Clearly … it was an oversight when we were providing the hard drive with all of the data, but … this was a significant time ago and to the best of our knowledge, we thought the disclosure had been fully completed so the missing exhibit was an oversight and it certainly wasn't intended to derail the process. I appreciate it now has but that's the situation we're in.
Defence: Your Honour, I just want to make something clear about what this new information is. … Exhibit one, for all intents and purposes, … relates to the main laptop, the one that is said to belong to Mr. Keyes.
What I received in the October 7th hard drive included information extracted from exhibit one. A lot of information, and I expected that, including what they say were the images or videos that were taken from it which allegedly constitute child pornography and things of that nature.
So, I've had a lot of information with regard to this exhibit one and I expected that. If I was missing anything on that primary laptop, I'd have been going to my friend's office right away saying I don't have the information with regard to this laptop.
What I received in this new disclosure on Friday was a whole new grouping of information with regard to on-line activities which were extracted in a large part from the unallocated space from exhibit one which I did not have before.
So I wasn't going in there thinking, oh, the Crown just forgot to give me everything that they have about the primary laptop which is the centre of this case. On Friday, I was given suddenly new information which related to that primary laptop. I thought I had all the information I needed in regard to that.
[19] The adjournment having been granted, the matter was remanded three weeks, to August 8, 2016, for a further judicial pre-trial. At the set-date appearance immediately following the JPT, Crown counsel introduced the case by noting,
This matter was up for a preliminary hearing in July and a couple of days prior to that prelim we realized that [defence] counsel did not have the IEF [Internet Evidence Finder] results for one of the exhibits – the main exhibit, in fact – and ultimately as a result of that the preliminary hearing had to be adjourned.
… Due to the time frame, the Crown has to proceed by indictment but I understand that my friend is now prepared to consent to allow us to proceed summarily and so I am content to do that …

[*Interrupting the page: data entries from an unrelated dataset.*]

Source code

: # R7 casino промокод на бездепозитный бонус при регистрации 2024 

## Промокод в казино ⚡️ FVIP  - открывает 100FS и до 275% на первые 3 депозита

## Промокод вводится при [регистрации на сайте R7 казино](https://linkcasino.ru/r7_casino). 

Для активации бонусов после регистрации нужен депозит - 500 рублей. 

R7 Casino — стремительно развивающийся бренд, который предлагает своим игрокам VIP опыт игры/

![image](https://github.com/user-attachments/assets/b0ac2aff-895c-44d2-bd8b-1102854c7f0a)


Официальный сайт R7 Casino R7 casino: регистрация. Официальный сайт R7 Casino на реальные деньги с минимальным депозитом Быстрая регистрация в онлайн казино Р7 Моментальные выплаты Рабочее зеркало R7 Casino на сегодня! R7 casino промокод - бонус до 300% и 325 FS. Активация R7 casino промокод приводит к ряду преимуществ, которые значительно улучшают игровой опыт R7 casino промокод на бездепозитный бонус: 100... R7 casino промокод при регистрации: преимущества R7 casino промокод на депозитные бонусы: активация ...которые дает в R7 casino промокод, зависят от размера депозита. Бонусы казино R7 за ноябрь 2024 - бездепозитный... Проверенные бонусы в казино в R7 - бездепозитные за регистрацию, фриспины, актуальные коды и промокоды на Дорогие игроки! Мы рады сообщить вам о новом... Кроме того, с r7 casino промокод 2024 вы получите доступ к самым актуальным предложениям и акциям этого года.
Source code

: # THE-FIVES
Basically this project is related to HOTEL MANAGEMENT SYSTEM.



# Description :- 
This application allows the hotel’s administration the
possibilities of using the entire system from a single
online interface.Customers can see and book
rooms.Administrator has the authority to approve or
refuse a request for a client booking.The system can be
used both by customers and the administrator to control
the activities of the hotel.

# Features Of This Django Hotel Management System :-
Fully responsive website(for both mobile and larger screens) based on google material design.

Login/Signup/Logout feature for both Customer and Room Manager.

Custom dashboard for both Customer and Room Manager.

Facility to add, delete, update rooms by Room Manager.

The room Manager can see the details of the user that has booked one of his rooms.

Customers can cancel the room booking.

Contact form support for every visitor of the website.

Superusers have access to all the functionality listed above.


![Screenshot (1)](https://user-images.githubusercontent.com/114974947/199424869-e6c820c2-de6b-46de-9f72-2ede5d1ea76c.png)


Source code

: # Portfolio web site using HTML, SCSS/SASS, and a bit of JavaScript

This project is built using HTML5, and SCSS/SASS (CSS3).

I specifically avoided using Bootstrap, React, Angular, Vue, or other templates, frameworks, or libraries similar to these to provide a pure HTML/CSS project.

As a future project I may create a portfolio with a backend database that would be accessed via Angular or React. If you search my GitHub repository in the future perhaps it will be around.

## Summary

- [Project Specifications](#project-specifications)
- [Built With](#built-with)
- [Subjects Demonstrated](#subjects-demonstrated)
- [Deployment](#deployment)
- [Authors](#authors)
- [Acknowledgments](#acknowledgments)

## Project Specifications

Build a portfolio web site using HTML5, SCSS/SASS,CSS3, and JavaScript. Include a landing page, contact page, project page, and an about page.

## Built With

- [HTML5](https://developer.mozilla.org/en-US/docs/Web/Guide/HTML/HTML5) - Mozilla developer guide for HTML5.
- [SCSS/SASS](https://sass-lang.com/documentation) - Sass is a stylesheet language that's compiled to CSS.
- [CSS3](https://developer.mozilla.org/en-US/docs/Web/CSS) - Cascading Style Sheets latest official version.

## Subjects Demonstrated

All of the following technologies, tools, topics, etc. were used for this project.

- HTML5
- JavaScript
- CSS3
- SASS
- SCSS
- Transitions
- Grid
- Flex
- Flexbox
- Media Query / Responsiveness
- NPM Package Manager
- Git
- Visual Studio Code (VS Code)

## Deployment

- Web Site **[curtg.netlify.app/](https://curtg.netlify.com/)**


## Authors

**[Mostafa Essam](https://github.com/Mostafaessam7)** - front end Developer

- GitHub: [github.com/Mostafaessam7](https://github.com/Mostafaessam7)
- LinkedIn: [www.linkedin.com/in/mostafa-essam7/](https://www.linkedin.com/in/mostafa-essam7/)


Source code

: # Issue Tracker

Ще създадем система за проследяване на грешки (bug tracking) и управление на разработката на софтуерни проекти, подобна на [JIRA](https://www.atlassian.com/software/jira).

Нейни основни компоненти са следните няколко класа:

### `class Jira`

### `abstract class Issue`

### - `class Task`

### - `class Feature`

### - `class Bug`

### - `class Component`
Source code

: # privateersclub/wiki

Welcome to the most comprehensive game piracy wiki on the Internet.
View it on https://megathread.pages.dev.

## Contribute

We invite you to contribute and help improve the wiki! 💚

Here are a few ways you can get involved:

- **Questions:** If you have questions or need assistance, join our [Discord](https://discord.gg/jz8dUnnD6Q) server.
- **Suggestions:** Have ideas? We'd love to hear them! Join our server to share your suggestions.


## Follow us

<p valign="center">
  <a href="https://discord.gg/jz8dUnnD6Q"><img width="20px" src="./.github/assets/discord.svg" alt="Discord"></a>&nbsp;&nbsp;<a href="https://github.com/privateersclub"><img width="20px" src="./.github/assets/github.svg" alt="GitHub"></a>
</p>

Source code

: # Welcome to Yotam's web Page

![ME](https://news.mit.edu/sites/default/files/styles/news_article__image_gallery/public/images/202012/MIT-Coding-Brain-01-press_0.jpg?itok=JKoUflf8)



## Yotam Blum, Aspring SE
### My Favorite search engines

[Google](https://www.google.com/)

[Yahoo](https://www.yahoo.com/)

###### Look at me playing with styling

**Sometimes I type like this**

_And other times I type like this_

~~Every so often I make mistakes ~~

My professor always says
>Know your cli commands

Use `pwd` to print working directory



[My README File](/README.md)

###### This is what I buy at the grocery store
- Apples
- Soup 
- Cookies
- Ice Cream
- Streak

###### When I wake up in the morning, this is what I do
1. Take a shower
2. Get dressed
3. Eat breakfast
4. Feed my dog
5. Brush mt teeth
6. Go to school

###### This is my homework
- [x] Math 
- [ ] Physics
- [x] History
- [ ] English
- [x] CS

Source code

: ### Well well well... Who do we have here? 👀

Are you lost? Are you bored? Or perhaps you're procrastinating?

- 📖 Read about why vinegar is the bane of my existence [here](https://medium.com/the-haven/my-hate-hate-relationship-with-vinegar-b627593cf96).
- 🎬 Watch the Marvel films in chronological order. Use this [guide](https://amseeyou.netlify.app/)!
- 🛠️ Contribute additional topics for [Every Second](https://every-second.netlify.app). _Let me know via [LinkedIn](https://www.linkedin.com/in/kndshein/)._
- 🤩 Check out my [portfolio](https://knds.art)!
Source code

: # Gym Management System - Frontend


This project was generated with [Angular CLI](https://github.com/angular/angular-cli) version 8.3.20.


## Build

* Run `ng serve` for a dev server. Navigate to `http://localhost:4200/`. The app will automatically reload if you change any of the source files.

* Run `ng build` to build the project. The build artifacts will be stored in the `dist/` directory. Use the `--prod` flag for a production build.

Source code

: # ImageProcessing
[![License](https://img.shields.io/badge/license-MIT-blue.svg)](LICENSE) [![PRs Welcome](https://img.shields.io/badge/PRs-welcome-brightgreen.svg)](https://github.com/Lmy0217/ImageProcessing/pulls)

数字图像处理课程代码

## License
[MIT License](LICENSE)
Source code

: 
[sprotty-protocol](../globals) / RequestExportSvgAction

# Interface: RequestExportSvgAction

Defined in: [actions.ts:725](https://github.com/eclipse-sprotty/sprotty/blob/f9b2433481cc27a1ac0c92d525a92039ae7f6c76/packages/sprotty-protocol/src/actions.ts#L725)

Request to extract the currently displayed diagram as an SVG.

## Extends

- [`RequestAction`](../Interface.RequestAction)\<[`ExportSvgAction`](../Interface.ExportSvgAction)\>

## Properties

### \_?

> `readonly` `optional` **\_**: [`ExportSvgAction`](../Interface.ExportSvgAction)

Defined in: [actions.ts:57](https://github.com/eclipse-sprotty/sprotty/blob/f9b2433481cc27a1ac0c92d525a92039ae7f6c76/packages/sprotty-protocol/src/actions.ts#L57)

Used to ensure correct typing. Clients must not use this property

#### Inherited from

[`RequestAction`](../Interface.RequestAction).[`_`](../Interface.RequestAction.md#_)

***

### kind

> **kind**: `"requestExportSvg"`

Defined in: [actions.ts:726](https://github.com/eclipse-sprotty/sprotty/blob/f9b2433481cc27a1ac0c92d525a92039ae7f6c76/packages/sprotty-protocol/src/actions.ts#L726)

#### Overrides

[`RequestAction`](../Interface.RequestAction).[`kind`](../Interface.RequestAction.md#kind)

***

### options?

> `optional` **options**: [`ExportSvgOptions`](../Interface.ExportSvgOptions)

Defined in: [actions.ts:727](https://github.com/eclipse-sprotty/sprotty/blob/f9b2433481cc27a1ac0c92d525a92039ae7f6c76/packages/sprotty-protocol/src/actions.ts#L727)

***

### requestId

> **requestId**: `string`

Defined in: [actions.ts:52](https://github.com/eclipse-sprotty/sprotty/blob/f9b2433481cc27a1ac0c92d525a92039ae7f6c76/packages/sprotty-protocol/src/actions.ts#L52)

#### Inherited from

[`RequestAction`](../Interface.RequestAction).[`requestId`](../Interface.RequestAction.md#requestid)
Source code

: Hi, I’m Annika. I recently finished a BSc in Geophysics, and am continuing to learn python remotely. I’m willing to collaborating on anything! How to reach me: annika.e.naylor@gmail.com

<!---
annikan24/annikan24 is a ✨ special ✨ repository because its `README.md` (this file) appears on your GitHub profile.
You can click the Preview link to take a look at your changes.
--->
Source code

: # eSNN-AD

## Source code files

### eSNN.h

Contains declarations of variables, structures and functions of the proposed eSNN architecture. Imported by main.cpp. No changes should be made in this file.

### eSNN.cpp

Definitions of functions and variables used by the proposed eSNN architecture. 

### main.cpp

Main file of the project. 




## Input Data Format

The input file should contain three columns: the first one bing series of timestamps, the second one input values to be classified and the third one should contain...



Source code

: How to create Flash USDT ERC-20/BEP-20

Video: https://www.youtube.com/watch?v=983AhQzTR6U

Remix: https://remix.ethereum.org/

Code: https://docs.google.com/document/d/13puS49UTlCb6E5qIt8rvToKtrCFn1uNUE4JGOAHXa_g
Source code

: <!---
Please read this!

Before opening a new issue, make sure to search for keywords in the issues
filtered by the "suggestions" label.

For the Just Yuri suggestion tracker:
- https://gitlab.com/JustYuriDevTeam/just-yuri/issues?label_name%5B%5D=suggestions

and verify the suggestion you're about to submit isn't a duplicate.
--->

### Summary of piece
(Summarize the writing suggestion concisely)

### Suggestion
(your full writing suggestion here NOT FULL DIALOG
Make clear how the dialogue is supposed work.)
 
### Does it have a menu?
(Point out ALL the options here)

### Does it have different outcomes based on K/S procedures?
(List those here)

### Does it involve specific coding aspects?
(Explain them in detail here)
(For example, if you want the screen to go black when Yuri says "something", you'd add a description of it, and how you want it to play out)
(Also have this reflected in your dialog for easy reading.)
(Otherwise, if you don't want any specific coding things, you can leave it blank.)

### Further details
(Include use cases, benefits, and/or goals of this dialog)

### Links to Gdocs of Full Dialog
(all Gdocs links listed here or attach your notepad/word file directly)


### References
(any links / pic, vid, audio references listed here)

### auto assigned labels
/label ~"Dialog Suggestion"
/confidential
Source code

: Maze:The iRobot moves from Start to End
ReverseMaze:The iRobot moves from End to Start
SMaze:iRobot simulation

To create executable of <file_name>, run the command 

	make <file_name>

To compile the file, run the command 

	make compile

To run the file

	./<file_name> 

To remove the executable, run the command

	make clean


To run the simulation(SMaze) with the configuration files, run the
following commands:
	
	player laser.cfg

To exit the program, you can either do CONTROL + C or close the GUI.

It is my understanding that an IEF tracks the internet activity of a specific computer. The computer here at issue, and the one for which production of the IEF was regrettably delayed, was the seized laptop to which the Crown alleges the Applicant had exclusive access – that is, "the main exhibit".
[20] In light of the defence waiver of any jurisdictional impediment, the March and April 2017 trial dates (effectively the first offered by the Court) were then fixed, as was the December 20, 2016 hearing for the preliminary Garifoli motion. As earlier explained, by Form 1 served some 30 days in advance of December 20, 2016, the defence filed notice of its intention to utilize the date bookmarked for the Garifoli motion for an application to stay the proceedings for unreasonable delay.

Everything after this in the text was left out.